Bread and Tulips (Pane e tulipani) is a 2000 romance comedy film directed by Italian film director Silvio Soldini. The movie stars Licia Maglietta and Bruno Ganz as Rosalba Barletta and Fernando Girasole. The film was an official selection at numerous film festivals, including the Cannes Film Festival and the Toronto International Film Festival.

==Plot==
Rosalba Barletta, a Neapolitan-born housewife from Pescara, Italy, finds herself stranded during a family vacation. Instead of waiting for her controlling and unfaithful husband, she hitchhikes her way home, only to impulsively detour to Venice. In the lagoon city, the woman, who soon runs out of money, finds accommodations with a restaurant maître d'hôtel, Fernando Girasole, an elderly man from Iceland who speaks a refined and literary Italian.

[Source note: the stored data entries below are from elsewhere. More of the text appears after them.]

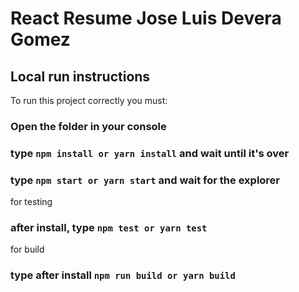 # React Resume Jose Luis Devera Gomez

## Local run instructions

To run this project correctly you must:

### Open the folder in your console

### type `npm install or yarn install` and wait until it's over

### type `npm start or yarn start` and wait for the explorer

for testing

### after install, type `npm test or yarn test`

for build

### type after install `npm run build or yarn build`


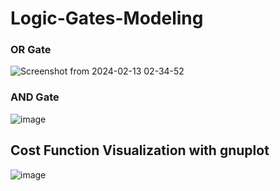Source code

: # Logic-Gates-Modeling

### OR Gate
![Screenshot from 2024-02-13 02-34-52](https://github.com/OmarAzizi/Logic-Gates-Modeling/assets/110500643/eabaa040-d5e5-48f0-be1c-ca46ffcc46f9)

### AND Gate
![image](https://github.com/OmarAzizi/Logic-Gates-Modeling/assets/110500643/c4cb9680-f5ed-4461-9dc8-832c689e7f50)

## Cost Function Visualization with **gnuplot**
![image](https://github.com/OmarAzizi/Logic-Gates-Modeling/assets/110500643/c4cb9680-f5ed-4461-9dc8-832c689e7f50)

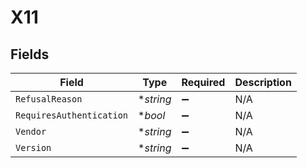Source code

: # X11


## Fields

| Field                    | Type                     | Required                 | Description              |
| ------------------------ | ------------------------ | ------------------------ | ------------------------ |
| `RefusalReason`          | **string*                | :heavy_minus_sign:       | N/A                      |
| `RequiresAuthentication` | **bool*                  | :heavy_minus_sign:       | N/A                      |
| `Vendor`                 | **string*                | :heavy_minus_sign:       | N/A                      |
| `Version`                | **string*                | :heavy_minus_sign:       | N/A                      |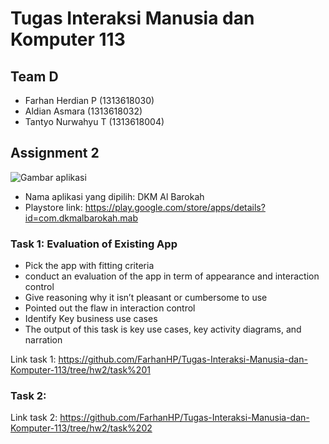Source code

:# Tugas Interaksi Manusia dan Komputer 113

## Team D
- Farhan Herdian P (1313618030)
- Aldian Asmara (1313618032)
- Tantyo Nurwahyu T (1313618004)

## Assignment 2
![Gambar aplikasi](https://lh3.googleusercontent.com/jqOnrE0QXqOYv222953H1nE8AU11tlQw9HcD2k63EEeNpUlF_9hh8L_e2pNTy6raNVk=s180)
- Nama aplikasi yang dipilih: DKM Al Barokah
- Playstore link: https://play.google.com/store/apps/details?id=com.dkmalbarokah.mab

### Task 1: Evaluation of Existing App
- Pick the app with fitting criteria
- conduct an evaluation of the app in term of appearance
and interaction control
- Give reasoning why it isn’t pleasant or cumbersome to use
- Pointed out the flaw in interaction control
- Identify Key business use cases
- The output of this task is key use cases, key activity diagrams, and
narration

Link task 1: https://github.com/FarhanHP/Tugas-Interaksi-Manusia-dan-Komputer-113/tree/hw2/task%201

### Task 2: 

Link task 2: https://github.com/FarhanHP/Tugas-Interaksi-Manusia-dan-Komputer-113/tree/hw2/task%202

Rosalba finds herself enjoying her new life: she strikes up an affectionate friendship with the holistic masseuse Grazia, Fernando's neighbour, and finds a job at a small flower shop run by Fermo, an elderly and ill-tempered anarchist who is won over by the woman's polite ways.

Meanwhile, her husband sends Costantino, a bumbling plumber who has come for the interview to his company, as a private detective to find her. Rosalba is increasingly attracted by the delicate, romantic and mysterious personality of the discreet waiter, and a relationship of small daily gestures develops between them. On the other hand, during his search Costantino meets Grazia and instantly falls in love with her. He calls Rosalba's husband and quits his detective job, claiming that he no longer intends to look for his wife.

However, Rosalba is eventually joined by her husband's lover, a family friend, who induces her to return home, making her believe that her son has taken to drugs during her absence. She abandons her Venice life to return to her parental duties and daily routine, finding that nothing has changed at all and her son is not really in danger.

Left in Venice all by himself, Fernando borrows Fermo's van to undertake a journey to Pescara, where he finally declares his love to Rosalba. The woman thus returns to Venice for good with her youngest son.

==Cast==
- Licia Maglietta as Rosalba Barletta
- Bruno Ganz as Fernando Girasole
- Giuseppe Battiston as Costantino Caponangeli
- Antonio Catania as Mimmo Barletta, Rosalba's husband
- Marina Massironi as Grazia Reginella
- Felice Andreasi as Fermo
- Vitalba Andrea as Ketty, Mimmo's lover
- Ludovico Paladin as Eliseo Girasole, Fernando's grandson
- Tatiana Lepore as Adele, Eliseo's mother
- Silvana Bosi as Costantino's mother
- Tiziano Cucchiarelli as Nicola "Nic" Barletta
- Don Backy as the singer in the dance hall
- Daniela Piperno as the woman giving a lift to Rosalba
- Fausto Russo Alesi as the man giving a lift to Rosalba

==Music==
- "Moro" by Lars Hollmer
- "Franska Valsen" by Lars Hollmer
- Theme from "La Gazza Ladra" by Gioachino Rossini
- "Il Valzer di Vera Zasulich" by Giovanni Venosta
- "Disco Man" by Ranee Lee, Alain Leroux, Jacques Lafleche, sung by Ranee Lee
- "Eclisse Twist" by Michelangelo Antonioni, performed by Tuscolano Brothers
- "Frasi d'amori" by Aldo Caponi and Detto Mariano, sung by Don Backy
- "Tu Solamente Tu" (1939) by Pasquale Frustaci and Michele Galdieri, sung by Tiola Silenzi
- "Rosa y Clavel" by B. Valli and Giovanni Venosta, sung by Lorenzo Castelluccio accompanied by Rhapsodija Trio

==Box office==
The film was released on 3 March 2000 in Italy. Despite not showing on more than 150 screens in the country, it stayed in the top 10 for over 17 weeks and grossed over $9 million. It opened in one theatre on 27 July 2001 in the United States and grossed $32,933 in its opening weekend. It went on to gross $5,318,679 in the United States and Canada. It grossed $3.8 million in Germany and $387,799 in Australia for a worldwide total in excess of $19 million.

==Awards==
- 5 Nastro d'Argento: Best Actress, Best Director, Best Screenplay, Best Supporting Actor and Best Supporting Actress.
- 9 David di Donatello: Best Film, Best Director, Best Actress, Best Actor, Best Cinematography, Best Screenplay, Best sound, Best supporting actor (Giuseppe Battiston) and Best supporting actress (Marina Massironi).